Veríssimo, a crônica do crônico Dirigido por Angelo Defanti, que já demonstrou no cinema um íntimo interesse em mergulhar no universo literário e verborrágico do autor Luís Fernando Veríssimo, adaptando contos e livros, como recentemente “O Clube dos Anjos” (2020). Depois dessa conexão parece realizar um outro olhar para o célebre gaúcho, uma vez que muito se olha para o literato como cronista e um dos mais importantes membros vivos da literatura brasileira hoje, mas talvez não tenhamos tanto a dimensão dele como uma pessoa que essencialmente vive como qualquer outra.

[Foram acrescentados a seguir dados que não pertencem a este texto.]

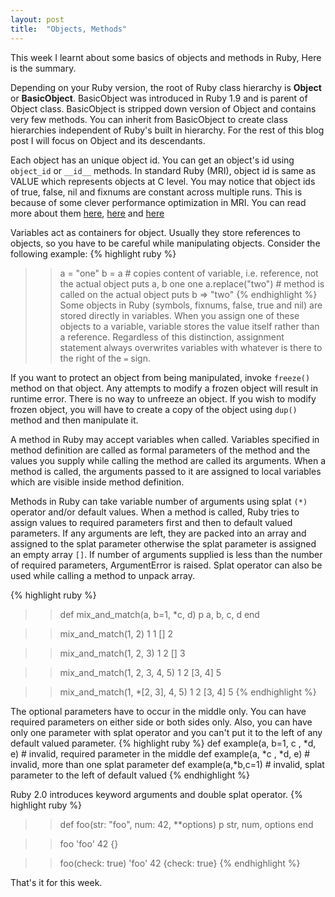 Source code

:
 ```yaml
---
layout: post
title:  "Objects, Methods"
---
```


This week I learnt about some basics of objects and methods in Ruby, Here is the summary.

Depending on your Ruby version, the root of Ruby class hierarchy is **Object** or **BasicObject**. BasicObject was introduced in Ruby 1.9 and is parent of Object class. BasicObject is stripped down version of Object and contains very few methods. You can inherit from BasicObject to create class hierarchies independent of Ruby's built in hierarchy. For the rest of this blog post I will focus on Object and its descendants.

Each object has an unique object id. You can get an object's id using `object_id` or `__id__` methods. In standard Ruby (MRI), object id is same as VALUE which represents objects at C level. You may notice that object ids of true, false, nil and fixnums are constant across multiple runs. This is because of some clever performance optimization in MRI. You can read more about them [here](http://stackoverflow.com/questions/3430280/ruby-how-does-object-id-assignment-work), [here](http://www.oreillynet.com/ruby/blog/2006/01/the_ruby_value_1.html) and [here](http://www.oreillynet.com/ruby/blog/2006/02/ruby_values_and_object_ids.html)

Variables act as containers for object. Usually they store references to objects, so you have to be careful while manipulating objects. Consider the following example:
{% highlight ruby %}
>> a = "one"
>> b = a # copies content of variable, i.e. reference, not the actual object
>> puts a, b
one
one
>> a.replace("two") # method is called on the actual object
>> puts b
=> "two"
{% endhighlight %}
Some objects in Ruby (symbols, fixnums, false, true and nil) are stored directly in variables. When you assign one of these objects to a variable, variable stores the value itself rather than a reference. Regardless of this distinction, assignment statement always overwrites variables with whatever is there to the right of the `=` sign.

If you want to protect an object from being manipulated, invoke `freeze()` method on that object. Any attempts to modify a frozen object will result in runtime error. There is no way to unfreeze an object. If you wish to modify frozen object, you will have to create a copy of the object using `dup()` method and then manipulate it.

A method in Ruby may accept variables when called. Variables specified in method definition are called as formal parameters of the method and the values you supply while calling the method are called its arguments. When a method is called, the arguments passed to it are assigned to local variables which are visible inside method definition.

Methods in Ruby can take variable number of arguments using splat `(*)` operator and/or default values. When a method is called, Ruby tries to assign values to required parameters first and then to default valued parameters. If any arguments are left, they are packed into an array and assigned to the splat parameter otherwise the splat parameter is assigned an empty array `[]`. If number of arguments supplied is less than the number of required parameters, ArgumentError is raised. Splat operator can also be used while calling a method to unpack array.

{% highlight ruby %}
>> def mix_and_match(a, b=1, *c, d)
>>   p a, b, c, d
>> end

>> mix_and_match(1, 2)
1
1
[]
2

>> mix_and_match(1, 2, 3)
1
2
[]
3

>> mix_and_match(1, 2, 3, 4, 5)
1
2
[3, 4]
5

>> mix_and_match(1, *[2, 3], 4, 5)
1
2
[3, 4]
5
{% endhighlight %}

The optional parameters have to occur in the middle only. You can have required parameters on either side or both sides only. Also, you can have only one parameter with splat operator and you can't put it to the left of any default valued parameter.
{% highlight ruby %}
def example(a, b=1, c , *d, e) # invalid, required parameter in the middle
def example(a, *c , *d, e) # invalid, more than one splat parameter
def example(a,*b,c=1) # invalid, splat parameter to the left of default valued
{% endhighlight %}

Ruby 2.0 introduces keyword arguments and double splat operator.
{% highlight ruby %}
>>def foo(str: "foo", num: 42, **options)
>>  p str, num, options
>>end

>>foo
'foo'
42
{}

>>foo(check: true)
'foo'
42
{check: true}
{% endhighlight %}

That's it for this week.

Em um determinado momento “Não sei se as respostas foram boas, mas as perguntas foram”. Esta foi uma fala dita pelo escritor enquanto indagado por um entrevistador que se encarregava de realizar diversas perguntas de alto nível de complexidade, instigantes e até mesmo redundantes, isto acaba se incorporando à rotina específica e particular do escritor octogenário que concilia o ofício com a passagem dos anos e o envelhecimento incontornável. Responsável por iniciar e atrair gerações para o gosto da literatura, frequentemente é difícil escapar de idealizações, expectativas que parecem inevitáveis ante a persona calorosa do autor manifestada pela escrita cômica e de tendência universal, mas por maior que essa imagem seja, os primeiros minutos do documentário deixam claro que é importante enxergar as coisas com outro viés, afinal, estamos diante de um ser humano, como qualquer outro, com um modo de pensar, um cotidiano específico, responsabilidades e interesses.

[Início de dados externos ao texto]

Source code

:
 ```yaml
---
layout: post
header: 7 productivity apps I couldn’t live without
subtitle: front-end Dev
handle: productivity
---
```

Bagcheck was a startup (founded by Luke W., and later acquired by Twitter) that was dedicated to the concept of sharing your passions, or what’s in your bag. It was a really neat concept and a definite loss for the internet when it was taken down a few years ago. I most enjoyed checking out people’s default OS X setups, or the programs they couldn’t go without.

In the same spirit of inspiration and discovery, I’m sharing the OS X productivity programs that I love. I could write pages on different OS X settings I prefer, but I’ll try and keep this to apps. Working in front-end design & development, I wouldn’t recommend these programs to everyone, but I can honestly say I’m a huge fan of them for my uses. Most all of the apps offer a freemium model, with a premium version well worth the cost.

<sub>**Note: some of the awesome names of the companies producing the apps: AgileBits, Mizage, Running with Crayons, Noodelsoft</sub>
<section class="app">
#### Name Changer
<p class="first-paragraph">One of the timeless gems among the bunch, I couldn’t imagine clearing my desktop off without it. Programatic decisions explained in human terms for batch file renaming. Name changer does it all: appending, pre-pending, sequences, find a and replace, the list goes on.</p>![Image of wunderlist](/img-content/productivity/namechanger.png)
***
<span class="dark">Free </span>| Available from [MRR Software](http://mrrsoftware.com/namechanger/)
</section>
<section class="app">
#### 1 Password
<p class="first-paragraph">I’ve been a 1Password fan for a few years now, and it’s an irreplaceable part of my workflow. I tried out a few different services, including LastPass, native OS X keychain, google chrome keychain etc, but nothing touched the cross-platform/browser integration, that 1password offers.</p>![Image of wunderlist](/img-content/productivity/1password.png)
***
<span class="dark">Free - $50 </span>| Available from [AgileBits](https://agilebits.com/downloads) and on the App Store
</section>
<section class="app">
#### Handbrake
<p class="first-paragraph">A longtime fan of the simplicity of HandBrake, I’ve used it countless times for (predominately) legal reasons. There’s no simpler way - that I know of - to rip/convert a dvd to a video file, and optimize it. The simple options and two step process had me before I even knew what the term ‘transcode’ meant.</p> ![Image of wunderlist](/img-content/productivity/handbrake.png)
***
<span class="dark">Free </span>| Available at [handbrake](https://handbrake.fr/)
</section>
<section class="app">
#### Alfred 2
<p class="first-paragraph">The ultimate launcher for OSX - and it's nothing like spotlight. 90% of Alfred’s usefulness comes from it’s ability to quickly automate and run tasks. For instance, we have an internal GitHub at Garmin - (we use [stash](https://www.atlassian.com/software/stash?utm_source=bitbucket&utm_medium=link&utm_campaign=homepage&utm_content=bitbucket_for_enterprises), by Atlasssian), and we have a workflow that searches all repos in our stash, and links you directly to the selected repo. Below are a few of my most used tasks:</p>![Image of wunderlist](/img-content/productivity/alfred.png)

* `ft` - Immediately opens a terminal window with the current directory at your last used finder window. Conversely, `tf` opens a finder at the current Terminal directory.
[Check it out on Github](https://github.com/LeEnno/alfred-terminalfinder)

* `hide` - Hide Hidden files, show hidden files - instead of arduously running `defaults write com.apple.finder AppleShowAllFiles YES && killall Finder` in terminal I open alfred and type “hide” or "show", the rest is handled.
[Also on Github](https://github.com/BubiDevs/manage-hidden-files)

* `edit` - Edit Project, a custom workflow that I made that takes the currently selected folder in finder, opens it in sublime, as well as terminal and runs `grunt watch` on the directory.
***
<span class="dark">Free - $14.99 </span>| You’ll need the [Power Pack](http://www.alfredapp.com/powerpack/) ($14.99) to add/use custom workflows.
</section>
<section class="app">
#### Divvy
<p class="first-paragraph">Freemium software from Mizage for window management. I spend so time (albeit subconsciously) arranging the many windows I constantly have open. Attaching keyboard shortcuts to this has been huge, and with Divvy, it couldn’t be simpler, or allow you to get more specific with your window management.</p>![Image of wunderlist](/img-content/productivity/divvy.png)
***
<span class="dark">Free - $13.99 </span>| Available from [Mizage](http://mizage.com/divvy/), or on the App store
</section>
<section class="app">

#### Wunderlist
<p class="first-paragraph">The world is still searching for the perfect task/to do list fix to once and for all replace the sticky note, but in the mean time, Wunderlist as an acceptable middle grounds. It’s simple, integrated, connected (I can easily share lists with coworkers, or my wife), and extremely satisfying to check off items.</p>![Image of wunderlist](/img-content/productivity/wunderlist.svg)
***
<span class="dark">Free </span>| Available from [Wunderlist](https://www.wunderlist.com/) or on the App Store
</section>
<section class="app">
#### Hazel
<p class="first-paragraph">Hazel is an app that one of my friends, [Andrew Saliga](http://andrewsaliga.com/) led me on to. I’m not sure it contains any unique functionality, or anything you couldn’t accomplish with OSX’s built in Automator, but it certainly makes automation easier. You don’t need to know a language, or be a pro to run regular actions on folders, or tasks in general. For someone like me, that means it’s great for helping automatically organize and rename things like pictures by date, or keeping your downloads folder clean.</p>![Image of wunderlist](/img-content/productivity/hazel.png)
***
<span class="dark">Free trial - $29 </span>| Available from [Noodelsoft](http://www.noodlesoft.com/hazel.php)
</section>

A compreensão e ênfase dessas perspectivas parecem ser o ponto central do documentário mais do que a imagem que temos em relação a este sobrenome, a relevância, também do parentesco (pois estamos diante do filho do também celebrado escritor, Érico Veríssimo), estamos diante da observação da rotina de Luís Fernando, um homem a 15 dias de completar 80 anos, um sujeito taciturno, metódico e que não esconde o gosto pelas artes, começando por uma decoração clássica recheada de quadros minuciosamente organizados e coerentemente harmonizados no interior, com muitos livros, frequentemente ele escuta músicas consultando a capa do próprio álbum, a leitura de jornais. o gosto pelo futebol, e em especial a idolatria pelo Sport Clube Internacional de Porto Alegre se faz presente, mas não é só de gostos que vive o autor, que encontra espaço para a família e atenção aos netos, a esposa, e claro, para o próprio ofício de escrever que se resume a uma concentração imprescindível e a necessidade de um silêncio sepulcral. Também existe o espaço de contato com a esposa e os netos. E também espaço para o cuidado pessoal com procedimentos fisioterápicos rotineiros.
O interesse no olhar mundano de absorver a inclinação rotineira introspectiva do biografado traz uma particularidade, se por um lado o interesse na intimidade e de entender como uma pessoa que ganha visibilidade pública nos tempos de hoje não é exclusivo deste projeto. Um exemplo recente é “Boa Noite” de Clarice Saliby, que retrata o jornalista Cid Moreira, apesar dessas semelhanças, o que distingue o documentário de Defanti a outras biografias como a citada, é depositar o observativo e um método de cinema direto e mesmo quando o filme encontra momentos mais expositivos sobre a carreira, o tratamento com o público, como ele encara a relação com o pai são atravessados organicamente por ocasião de entrevistas, palestras e sessões de autógrafo, onde a relação contrastante entre um homem contido, de rotina pacata, que reluta para aderir à tecnologia, recebe um excesso de atenção, exposição fotográfica e até mesmo assédios. Mas todas essas questões vêm através da apreensão da realidade pelo olhar da câmera diante das situações, do que em entrevistas calculadas com pessoas próximas e narrações expositivas. A narrativa ganha contornos ainda mais analíticos com o desenho de som rigoroso que amplia a apreensão de certas ações e momentos tanto de isolamento quanto celebrações e momentos que o autor se depara com muitas pessoas.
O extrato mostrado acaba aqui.